The life of Phyllis Bowman, the Catholic pro–life campaigner who died in May, was remembered during a Mass at Westminster Cathedral on 3 July 2012.
The Mass provided testimony to power and pertinence of Bowman’s belief in the dignity of all human life. Just as it had been during her lifetime, Bowman had once again brought together leading public figures, present yesterday because they believe in the rights of society’s most vulnerable; the unborn child, the elderly, the sick and the disabled.
Amongst those who attended the service were Professor Lord David Alton of Liverpool, Rt Hon Ann Widdecombe, Jim Dobbin MP (Chair of the All-Party Parliamentary Pro-life Group), David Amess MP (Chair of the All-Party Group for the Holy See), Baroness Sue Masham, Fiona Bruce MP, Sir Nicholas Winterton, Lady Ann Winterton, Lord Nicholas Windsor, Rev Alan Rabjohns were present as well as John Cotter, Vice Chairman, and Chris Whitehouse, trustee of Right to Life Charitable Trust that Bowman founded. Pro-life organisations represented included Right To Life, Life, Care Not Killing, Care Prolife Alliance.

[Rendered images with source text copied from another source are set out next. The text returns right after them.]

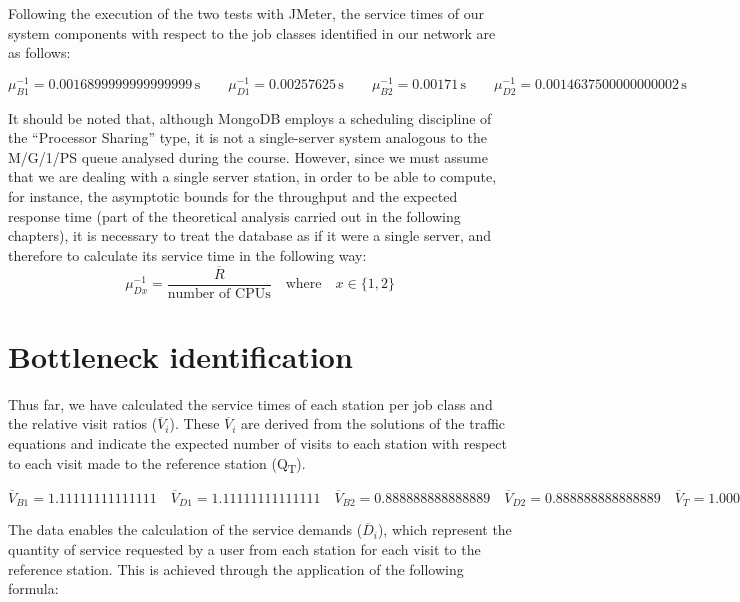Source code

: Following the execution of the two tests with JMeter, the service times of our system components with respect to the job classes identified in our network are as follows:

\[
\mu^{-1}_{B1} = \num[round-mode=places, round-precision=5]{0.0016899999999999999} \, \text{s}
\quad \quad
\mu^{-1}_{D1} = \num[round-mode=places, round-precision=5]{0.00257625} \, \text{s}
\quad \quad
\mu^{-1}_{B2} = \num[round-mode=places, round-precision=5]{0.00171} \, \text{s}
\quad \quad
\mu^{-1}_{D2} = \num[round-mode=places, round-precision=5]{0.0014637500000000002} \, \text{s}
\]

It should be noted that, although MongoDB employs a scheduling discipline of the ``Processor Sharing'' type, it is not a single-server system analogous to the M/G/1/PS queue analysed during the course.
However, since we must assume that we are dealing with a single server station, in order to be able to compute, for instance, the asymptotic bounds for the throughput and the expected response time (part of the theoretical analysis carried out in the following chapters), it is necessary to treat the database as if it were a single server, and therefore to calculate its service time in the following way:
\[
	\mu^{-1}_{Dx} = \frac{\overline{R}}{\text{number of CPUs}} \quad \text{where} \quad x \in \{1, 2\}
\]

\section{Bottleneck identification}

Thus far, we have calculated the service times of each station per job class and the relative visit ratios ($\overline{V}_{i}$).
These $\overline{V}_{i}$ are derived from the solutions of the traffic equations and indicate the expected number of visits to each station with respect to each visit made to the reference station (Q\textsubscript{T}).

\[
\overline{V}_{B1} = \num[round-mode=places, round-precision=5]{1.11111111111111}
\quad
\overline{V}_{D1} = \num[round-mode=places, round-precision=5]{1.11111111111111}
\quad
\overline{V}_{B2} = \num[round-mode=places, round-precision=5]{0.888888888888889}
\quad
\overline{V}_{D2} = \num[round-mode=places, round-precision=5]{0.888888888888889}
\quad
\overline{V}_{T} = \num[round-mode=places, round-precision=5]{1.00000000000000}
\]

The data enables the calculation of the service demands ($\overline{D}_i$), which represent the quantity of service requested by a user from each station for each visit to the reference station.
This is achieved through the application of the following formula:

During the service which took place on the Feast of St Thomas the Apostle, Archbishop Vincent Nichols gave a homily in which he reflected on the quality of love that Bowman’s work was rooted in.
The love of human life “needs to be organised well” said Archbishop Nichols. “It needs to be organised in its practical expression to promote and defend life’s dignity and value. It needs to be organised to provide practical care and support. It needs to be organised in order to be a powerful advocate, to give a voice to the voiceless in the political and social spheres.” And this, he said, takes “shared vision and a unity of purpose”.
The Archbishop also remembered Bowman’s colleague, former MP and Right to Life chairman, Ken Hargreaves who died recently. Relating this, and the ongoing proposals to legalise assisted suicide, to the pro-life cause, Archbishop Nichols said there was an opportunity to pause to consider “how best the love for life should be organised as individuals, as organisations, and in partnership with one another.”
Archbishop Nichols concluded by calling upon all present to follow Bowman’s example of maintaining “courage and determination to work together and organise our love in the interests of promoting the dignity and sanctity of human life as an ordered service to our society”.